Create Teams in Palette
You must create a team in Palette so that Palette can map the team with groups configured in OneLogin. The team name must match the value returned for the groups configured in OneLogin. In this example, you will create an Administrators team in Palette. This team name matches the Administrators value assigned to each member of the Administrators group in OneLogin.
Prerequisites
-
An active Palette account with administrative permissions.
-
A OneLogin mapping that maps the user to a group.
Team Creation
-
Log in to Palette as a tenant administrator.
-
From the left Main Menu, select Users & Teams.
-
Next, select Teams, and click on Create team.
-
You only need to fill in the team name. Do not manually add members, as OneLogin will manage the users. In OneLogin, users who are part of the mapped administrators group will be automatically added to the team. Click Confirm to continue.
-
Next, you need to assign the members of this team a set of permissions. Assign all members the Tenant Admin permissions. You can customize the assigned permissions as needed. For this example admin access is granted.
-
To set the correct permissions, select the team you created, and click on the Tenant Roles tab.
-
Next, click on Add Tenant Role and select the Tenant Admin box. This will automatically select all other permission boxes. Click on Confirm.
-
You should have a configuration similar to the following image.

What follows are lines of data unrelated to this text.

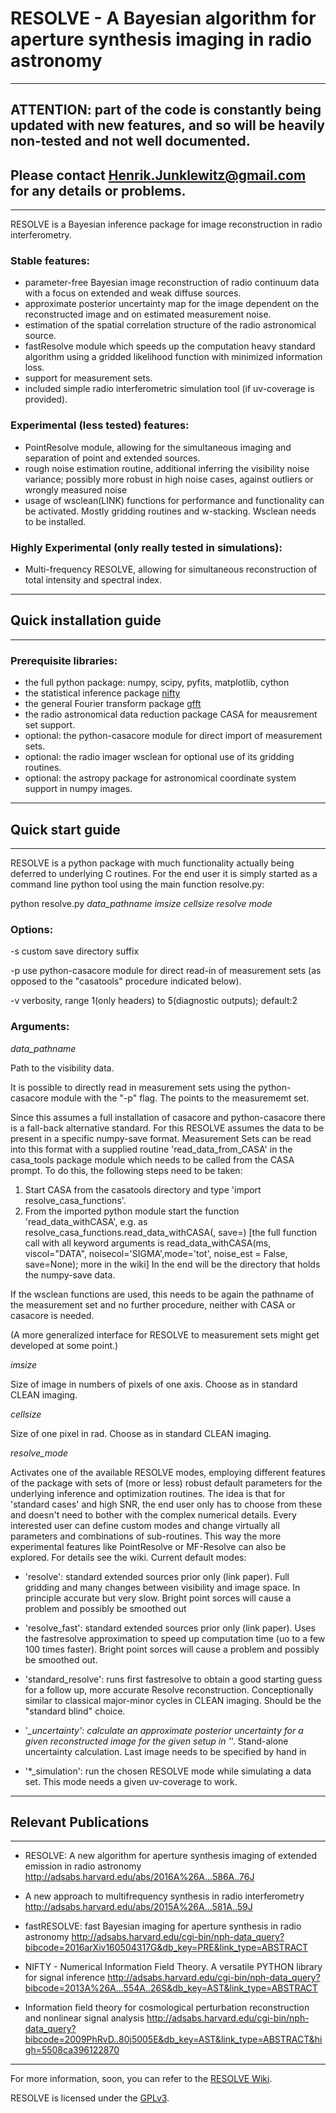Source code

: # RESOLVE - A Bayesian algorithm for aperture synthesis imaging in radio astronomy

-------------------------------------------------------------------------------------------------------------------------------
## ATTENTION: part of the code is constantly being updated with new features, and so will be heavily non-tested and not well documented. 
## Please contact Henrik.Junklewitz@gmail.com for any details or problems. 
-------------------------------------------------------------------------------------------------------------------------------

RESOLVE is a Bayesian inference package for image reconstruction in radio interferometry.

### Stable features:

- parameter-free Bayesian image reconstruction of radio continuum data with a focus on extended and weak diffuse sources.
- approximate posterior uncertainty map for the image dependent on the reconstructed image and on estimated measurement noise.
- estimation of the spatial correlation structure of the radio astronomical source.
- fastResolve module which speeds up the computation heavy standard algorithm using a gridded likelihood function with minimized information loss.
- support for measurement sets.
- included simple radio interferometric simulation tool (if uv-coverage is provided).

### Experimental (less tested) features:

- PointResolve module, allowing for the simultaneous imaging and separation of point and extended sources. 
- rough noise estimation routine, additional inferring the visibility noise variance; 
possibly more robust in high noise cases, against outliers or wrongly measured noise
- usage of wsclean(LINK) functions for performance and functionality can be activated. Mostly gridding routines and w-stacking. Wsclean needs to be installed.

### Highly Experimental (only really tested in simulations):

- Multi-frequency RESOLVE, allowing for simultaneous reconstruction of total intensity and spectral index.

--------------------------------------------------------------------------------------------------------------------------------
## Quick installation guide
--------------------------------------------------------------------------------------------------------------------------------

### Prerequisite libraries:
- the full python package: numpy, scipy, pyfits, matplotlib, cython
- the statistical inference package [nifty](https://github.com/information-field-theory/nifty)
- the general Fourier transform package [gfft](https://github.com/mrbell/nifty)
- the radio astronomical data reduction package CASA for meausrement set support.
- optional: the python-casacore module for direct import of measurement sets. 
- optional: the radio imager wsclean for optional use of its gridding routines.
- optional: the astropy package for astronomical coordinate system support in numpy images. 

--------------------------------------------------------------------------------------------------------------------------------
## Quick start guide
--------------------------------------------------------------------------------------------------------------------------------

RESOLVE is a python package with much functionality actually being deferred to underlying C routines. For the end user it is 
simply started as a command line python tool using the main function resolve.py:

python resolve.py *data_pathname imsize cellsize resolve mode*

### Options:

-s custom save directory suffix

-p use python-casacore module for direct read-in of measurement sets (as opposed to the "casatools" procedure indicated below).

-v verbosity, range 1(only headers) to 5(diagnostic outputs); default:2

### Arguments:

*data_pathname* 

Path to the visibility data.

It is possible to directly read in measurement sets using the python-casacore module with the "-p" flag. The <data pathname> points to	   the measurememt set.

Since this assumes a full installation of casacore and python-casacore there is a fall-back alternative standard. For this RESOLVE assumes the data to be present in a specific numpy-save format. Measurement Sets can be read into this format with a supplied routine 'read_data_from_CASA' in the casa_tools package module which needs to be called from the CASA prompt. To do this, the following steps need to be taken:
1) Start CASA from the casatools directory and type 'import resolve_casa_functions'.
2) From the imported python module start the function 'read_data_withCASA',
e.g. as resolve_casa_functions.read_data_withCASA(<ms-filename>, save=<data directory where to read the RESOLVE-numpy format to>)
[the full function call with all keyword arguments is
read_data_withCASA(ms, viscol="DATA", noisecol='SIGMA',mode='tot', noise_est = False, save=None); more in the wiki]
In the end <data pathname> will be the directory that holds the numpy-save data.

If the wsclean functions are used, this needs to be again the pathname of the measurement set and no further procedure, neither with CASA or casacore is needed.

(A more generalized interface for RESOLVE to measurement sets might get developed at some point.)

*imsize* 

Size of image in numbers of pixels of one axis. Choose as in standard CLEAN imaging.

*cellsize* 

Size of one pixel in rad. Choose as in standard CLEAN imaging.

*resolve_mode* 

Activates one of the available RESOLVE modes, employing different features of the package with sets of 
(more or less) robust default parameters for the underlying inference and optimization routines. The idea is that for
'standard cases' and high SNR, the end user only has to choose from these and doesn't need to bother with the complex
numerical details. Every interested user can define custom modes and change virtually all parameters and combinations 
of sub-routines. This way the more experimental features like PointResolve or MF-Resolve can also be explored.
For details see the wiki. 
Current default modes:

- 'resolve': standard extended sources prior only (link paper). Full gridding and many changes between
 visibility and image space. In principle accurate but very slow. Bright point sorces will cause a problem and
 possibly be smoothed out

- 'resolve_fast': standard extended sources prior only (link paper). Uses the fastresolve approximation to speed up
computation time (uo to a few 100 times faster). Bright point sorces will cause a problem and
 possibly be smoothed out.

- 'standard_resolve': runs first fastresolve to obtain a good starting guess for a follow up, more accurate Resolve 
reconstruction. Conceptionally similar to classical major-minor cycles in CLEAN imaging. Should be the "standard blind" choice.

- '*_uncertainty': calculate an approximate posterior uncertainty for a given reconstructed image for the given setup in '*'. Stand-alone uncertainty calculation. Last image needs to be specified by hand in

- '*_simulation': run the chosen RESOLVE mode while simulating a data set. This mode needs a given uv-coverage to work.


--------------------------------------------------------------------------------------------------------------------------------
## Relevant Publications
--------------------------------------------------------------------------------------------------------------------------------

- RESOLVE: A new algorithm for aperture synthesis imaging of extended emission in radio astronomy
http://adsabs.harvard.edu/abs/2016A%26A...586A..76J

- A new approach to multifrequency synthesis in radio interferometry 
http://adsabs.harvard.edu/abs/2015A%26A...581A..59J

- fastRESOLVE: fast Bayesian imaging for aperture synthesis in radio astronomy
http://adsabs.harvard.edu/cgi-bin/nph-data_query?bibcode=2016arXiv160504317G&db_key=PRE&link_type=ABSTRACT

- NIFTY - Numerical Information Field Theory. A versatile PYTHON library for signal inference
http://adsabs.harvard.edu/cgi-bin/nph-data_query?bibcode=2013A%26A...554A..26S&db_key=AST&link_type=ABSTRACT

- Information field theory for cosmological perturbation reconstruction and nonlinear signal analysis
http://adsabs.harvard.edu/cgi-bin/nph-data_query?bibcode=2009PhRvD..80j5005E&db_key=AST&link_type=ABSTRACT&high=5508ca396122870


----------------------------------------------------------------------------------------------------------------------------

For more information, soon, you can refer to the [RESOLVE Wiki](https://github.com/henrikju/resolve/wiki).

RESOLVE is licensed under the [GPLv3](http://www.gnu.org/licenses/gpl.html).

You have now configured Palette to use OneLogin as a third-party IDP. Use the above steps to create additional groups in OneLogin and Palette.
As you start deploying clusters, keep in mind that if you use the Palette eXtended Kubernetes (PKE) distribution, you can configure the cluster to inherit OIDC configurations from the tenant. Refer to the Palette eXtended Kubernetes reference page to learn more about out-of-the-box support for OIDC.
Validate
To verify the team is created and the correct permissions are assigned, log in to Palette as a user who is a member of the team.
-
Log in to Palette as a user who is a member of the team you created and available in OneLogin.
-
Authenticate with OneLogin once you are redirected to the login screen. A successful login will redirect you to the Palette dashboard and indicate that you are logged in as a member of the team you created.
-
Ensure you can access the Tenant Settings page. Select the Tenant Admin scope. From the left Main Menu, select Tenant Settings. If you have the correct permissions, you will be able to access the settings page.